Le programme de travail de Eulogos pour l’année qui vient est de présenter de façon plus juste, d’analyser de façon plus pertinente, les discours eurosceptiques, europhobes et populistes : entendre, comprendre et répondre ! C’est le mot d’ordre que lance Eulogos pour combattre ce type de discours. C’est parce qu’on ne dit rien que les autres se permettent tout. Il faut hausser le son ! démonter cette rhétorique.

Mais, avant toute chose, il faut présenter une vision de l’Europe mobilisatrice, comme vient de le faire de façon si talentueuse, pour son pays, Angela Merkel, le 14 décembre, devant le Congrès de son parti, l’Union chrétienne-démocrate (CDU). Il n’est pas nécessaire de la paraphraser, simplement rapporter ses propos : elle souhaite un pays « ouvert, curieux, tolérant, passionnant, possédant une forte identité (…) qui voie aussi le monde avec les yeux des autres, qui aide les personnes en situation de détresse qui, confiant en ses capacités, apporte sa contribution à la sécurité, à la paix et qui contribue à ce que la mondialisation puisse être gérée de façon juste ». Que l’Europe puisse montrer que, sous sa gouverne, elle est capable de relever ce défi comme elle a su le faire pour renaître des décombres de 1945.

La force des eurosceptiques et europhobes est d’adosser leurs propositions sur une conception du monde, fausse mais cohérente. La façon dont le débat sur l’Europe est mené contribue à donner l’impression que tous les Européens parlent comme les europhobes et les eurosceptiques : ces derniers ont d’abord imposé leur vocabulaire, leur thématique car les pro-européens ont cessé de se battre sur les mots et pour les mots.

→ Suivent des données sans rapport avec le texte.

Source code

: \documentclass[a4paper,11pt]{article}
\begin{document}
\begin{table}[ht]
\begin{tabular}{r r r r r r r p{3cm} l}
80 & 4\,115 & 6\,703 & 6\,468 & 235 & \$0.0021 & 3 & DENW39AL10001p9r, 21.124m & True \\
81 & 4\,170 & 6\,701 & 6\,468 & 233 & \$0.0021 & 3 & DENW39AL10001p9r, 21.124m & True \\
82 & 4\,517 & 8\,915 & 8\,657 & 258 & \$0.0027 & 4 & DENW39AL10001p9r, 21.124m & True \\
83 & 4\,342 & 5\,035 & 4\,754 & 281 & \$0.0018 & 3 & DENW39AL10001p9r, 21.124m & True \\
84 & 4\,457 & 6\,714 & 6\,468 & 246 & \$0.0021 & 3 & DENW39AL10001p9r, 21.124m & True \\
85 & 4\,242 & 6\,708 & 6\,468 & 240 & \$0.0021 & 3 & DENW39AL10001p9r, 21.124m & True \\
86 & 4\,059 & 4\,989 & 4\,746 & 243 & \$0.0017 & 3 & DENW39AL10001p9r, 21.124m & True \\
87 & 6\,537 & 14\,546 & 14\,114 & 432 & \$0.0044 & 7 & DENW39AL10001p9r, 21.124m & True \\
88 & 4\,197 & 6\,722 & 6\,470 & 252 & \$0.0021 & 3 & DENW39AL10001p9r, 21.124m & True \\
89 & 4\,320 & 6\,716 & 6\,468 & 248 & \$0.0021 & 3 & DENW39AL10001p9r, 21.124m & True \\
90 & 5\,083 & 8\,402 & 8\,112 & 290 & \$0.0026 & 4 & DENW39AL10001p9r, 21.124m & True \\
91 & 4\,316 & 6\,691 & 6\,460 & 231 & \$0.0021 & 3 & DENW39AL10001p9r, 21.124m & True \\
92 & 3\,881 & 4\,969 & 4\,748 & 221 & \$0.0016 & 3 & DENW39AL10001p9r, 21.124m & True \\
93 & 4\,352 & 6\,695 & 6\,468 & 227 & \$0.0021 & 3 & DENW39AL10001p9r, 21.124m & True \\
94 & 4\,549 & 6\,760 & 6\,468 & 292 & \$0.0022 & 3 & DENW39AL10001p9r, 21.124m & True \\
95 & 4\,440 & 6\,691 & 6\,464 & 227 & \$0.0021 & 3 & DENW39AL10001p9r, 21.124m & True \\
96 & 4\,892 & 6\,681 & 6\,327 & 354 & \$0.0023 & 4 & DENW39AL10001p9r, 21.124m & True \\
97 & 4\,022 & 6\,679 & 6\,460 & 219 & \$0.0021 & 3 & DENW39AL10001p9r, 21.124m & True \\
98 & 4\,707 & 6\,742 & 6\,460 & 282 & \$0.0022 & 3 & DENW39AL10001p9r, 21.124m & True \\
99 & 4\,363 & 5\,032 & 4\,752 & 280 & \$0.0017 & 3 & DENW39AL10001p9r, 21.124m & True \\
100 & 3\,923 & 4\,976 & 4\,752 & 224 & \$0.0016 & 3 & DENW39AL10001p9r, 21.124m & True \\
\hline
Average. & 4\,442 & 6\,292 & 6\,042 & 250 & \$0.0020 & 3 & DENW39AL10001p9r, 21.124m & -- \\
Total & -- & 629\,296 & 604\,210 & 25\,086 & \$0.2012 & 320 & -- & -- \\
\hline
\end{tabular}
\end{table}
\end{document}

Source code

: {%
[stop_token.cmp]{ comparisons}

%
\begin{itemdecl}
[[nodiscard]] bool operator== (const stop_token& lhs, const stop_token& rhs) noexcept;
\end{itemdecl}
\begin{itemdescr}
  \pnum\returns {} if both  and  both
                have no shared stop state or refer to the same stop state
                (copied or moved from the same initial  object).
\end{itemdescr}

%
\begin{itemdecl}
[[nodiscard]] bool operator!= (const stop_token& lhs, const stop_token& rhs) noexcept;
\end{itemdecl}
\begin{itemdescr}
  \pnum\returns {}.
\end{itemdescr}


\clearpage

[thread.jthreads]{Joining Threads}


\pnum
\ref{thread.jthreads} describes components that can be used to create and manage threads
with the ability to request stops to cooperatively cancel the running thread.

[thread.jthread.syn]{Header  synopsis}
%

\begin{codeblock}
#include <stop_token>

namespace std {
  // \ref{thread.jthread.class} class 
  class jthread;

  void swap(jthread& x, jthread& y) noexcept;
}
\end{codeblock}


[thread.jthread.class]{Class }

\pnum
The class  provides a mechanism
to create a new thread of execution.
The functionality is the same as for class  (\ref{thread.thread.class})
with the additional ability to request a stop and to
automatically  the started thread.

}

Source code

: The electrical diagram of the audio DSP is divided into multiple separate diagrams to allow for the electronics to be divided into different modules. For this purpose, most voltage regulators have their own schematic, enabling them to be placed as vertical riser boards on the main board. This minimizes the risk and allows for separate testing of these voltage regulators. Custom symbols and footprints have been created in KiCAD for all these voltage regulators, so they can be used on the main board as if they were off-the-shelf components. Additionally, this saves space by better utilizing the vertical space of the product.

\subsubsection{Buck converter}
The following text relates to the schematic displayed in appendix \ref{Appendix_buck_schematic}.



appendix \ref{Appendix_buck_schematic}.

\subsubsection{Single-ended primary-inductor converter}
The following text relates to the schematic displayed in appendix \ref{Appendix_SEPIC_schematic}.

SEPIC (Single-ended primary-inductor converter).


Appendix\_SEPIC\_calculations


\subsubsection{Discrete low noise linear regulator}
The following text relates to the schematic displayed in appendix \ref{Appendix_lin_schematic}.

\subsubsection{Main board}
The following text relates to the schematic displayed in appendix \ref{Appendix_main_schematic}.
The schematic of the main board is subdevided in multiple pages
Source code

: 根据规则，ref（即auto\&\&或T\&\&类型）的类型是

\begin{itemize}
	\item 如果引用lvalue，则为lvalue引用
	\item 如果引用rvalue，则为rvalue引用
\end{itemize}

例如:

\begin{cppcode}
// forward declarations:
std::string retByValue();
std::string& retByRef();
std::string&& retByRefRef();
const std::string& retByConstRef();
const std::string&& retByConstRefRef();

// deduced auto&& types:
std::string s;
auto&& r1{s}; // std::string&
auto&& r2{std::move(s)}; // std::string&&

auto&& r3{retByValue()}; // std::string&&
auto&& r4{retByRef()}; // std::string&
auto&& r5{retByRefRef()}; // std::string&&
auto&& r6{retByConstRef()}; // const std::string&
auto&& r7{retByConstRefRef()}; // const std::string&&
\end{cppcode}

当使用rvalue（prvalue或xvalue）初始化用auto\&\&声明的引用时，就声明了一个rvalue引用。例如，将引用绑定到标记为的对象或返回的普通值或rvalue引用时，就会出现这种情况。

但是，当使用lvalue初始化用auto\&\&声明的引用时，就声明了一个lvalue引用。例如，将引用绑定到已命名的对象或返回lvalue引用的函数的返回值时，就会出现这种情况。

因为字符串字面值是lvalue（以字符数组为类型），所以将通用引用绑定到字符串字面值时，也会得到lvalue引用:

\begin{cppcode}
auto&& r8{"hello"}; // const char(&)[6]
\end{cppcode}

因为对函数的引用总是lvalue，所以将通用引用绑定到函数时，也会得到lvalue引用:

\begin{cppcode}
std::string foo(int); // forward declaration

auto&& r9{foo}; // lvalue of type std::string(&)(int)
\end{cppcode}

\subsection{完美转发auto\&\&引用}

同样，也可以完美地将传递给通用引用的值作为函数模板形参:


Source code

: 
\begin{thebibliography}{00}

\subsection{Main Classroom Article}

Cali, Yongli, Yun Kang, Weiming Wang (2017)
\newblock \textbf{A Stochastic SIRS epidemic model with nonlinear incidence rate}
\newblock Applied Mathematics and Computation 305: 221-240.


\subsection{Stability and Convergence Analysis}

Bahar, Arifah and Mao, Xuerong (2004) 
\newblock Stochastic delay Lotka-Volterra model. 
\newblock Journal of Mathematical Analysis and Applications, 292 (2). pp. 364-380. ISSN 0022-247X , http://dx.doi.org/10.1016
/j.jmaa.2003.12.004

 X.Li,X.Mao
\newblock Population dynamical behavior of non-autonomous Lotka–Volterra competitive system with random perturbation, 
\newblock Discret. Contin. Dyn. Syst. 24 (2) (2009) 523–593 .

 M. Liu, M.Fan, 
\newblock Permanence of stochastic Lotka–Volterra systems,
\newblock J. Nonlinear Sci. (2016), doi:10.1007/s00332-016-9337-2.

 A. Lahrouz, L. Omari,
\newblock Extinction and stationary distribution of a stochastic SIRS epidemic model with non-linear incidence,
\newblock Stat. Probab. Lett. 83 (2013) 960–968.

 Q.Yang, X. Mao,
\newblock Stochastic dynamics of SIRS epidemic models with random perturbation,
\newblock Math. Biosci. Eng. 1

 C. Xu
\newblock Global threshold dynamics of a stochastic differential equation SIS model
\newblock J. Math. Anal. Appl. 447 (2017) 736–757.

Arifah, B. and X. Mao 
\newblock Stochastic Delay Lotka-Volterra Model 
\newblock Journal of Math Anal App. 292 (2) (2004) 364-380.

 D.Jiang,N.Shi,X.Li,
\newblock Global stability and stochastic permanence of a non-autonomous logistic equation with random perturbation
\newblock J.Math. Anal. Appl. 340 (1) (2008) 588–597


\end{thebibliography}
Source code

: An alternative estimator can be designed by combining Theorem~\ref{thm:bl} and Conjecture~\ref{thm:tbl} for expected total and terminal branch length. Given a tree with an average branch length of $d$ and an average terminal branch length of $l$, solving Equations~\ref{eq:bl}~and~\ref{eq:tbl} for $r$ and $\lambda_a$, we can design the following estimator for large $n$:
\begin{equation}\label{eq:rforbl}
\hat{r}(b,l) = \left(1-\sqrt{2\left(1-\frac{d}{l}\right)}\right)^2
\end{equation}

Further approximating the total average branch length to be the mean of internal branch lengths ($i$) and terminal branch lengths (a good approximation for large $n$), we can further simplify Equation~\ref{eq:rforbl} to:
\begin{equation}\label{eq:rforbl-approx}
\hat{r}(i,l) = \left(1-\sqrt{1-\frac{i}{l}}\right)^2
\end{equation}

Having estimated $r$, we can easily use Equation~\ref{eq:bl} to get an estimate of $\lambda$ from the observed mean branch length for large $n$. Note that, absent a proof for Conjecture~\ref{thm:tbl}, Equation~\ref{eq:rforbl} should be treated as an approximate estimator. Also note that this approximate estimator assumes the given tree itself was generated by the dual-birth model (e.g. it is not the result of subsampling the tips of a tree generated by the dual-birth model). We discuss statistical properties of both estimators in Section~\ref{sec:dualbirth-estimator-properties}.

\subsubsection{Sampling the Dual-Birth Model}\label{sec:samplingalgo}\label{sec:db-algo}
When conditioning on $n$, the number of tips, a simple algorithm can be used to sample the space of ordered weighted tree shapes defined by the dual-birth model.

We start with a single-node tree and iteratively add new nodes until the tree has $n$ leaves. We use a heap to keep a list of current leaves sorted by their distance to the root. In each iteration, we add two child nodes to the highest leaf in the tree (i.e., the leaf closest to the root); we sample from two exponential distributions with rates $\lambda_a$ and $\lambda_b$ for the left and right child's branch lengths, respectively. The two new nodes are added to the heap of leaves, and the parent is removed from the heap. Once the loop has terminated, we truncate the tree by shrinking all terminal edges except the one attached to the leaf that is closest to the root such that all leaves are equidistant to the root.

À ce stade, nous n’avons pas d’autre ambition que d’engager le débat et d’y faire participer le plus grand nombre des personnes. L’analyse de la rhétorique antieuropéenne prend tout son sens et c’est à cela qu’appelle Eulogos. Les bons scores des eurosceptiques, europhobes et populistes marquent d’abord l’échec des stratégies de diabolisation et de dénigrement, qui restent sans effet : chômage, ras-le-bol fiscal, bouleversements géopolitiques aux portes de l’Europe et attentats islamistes n’expliquent pas tout. Plus grave, le doute s’est installé sur la capacité des forces politiques, sociales culturelles, religieuses… traditionnelles à entendre les citoyens. On inquiète sans réellement informer.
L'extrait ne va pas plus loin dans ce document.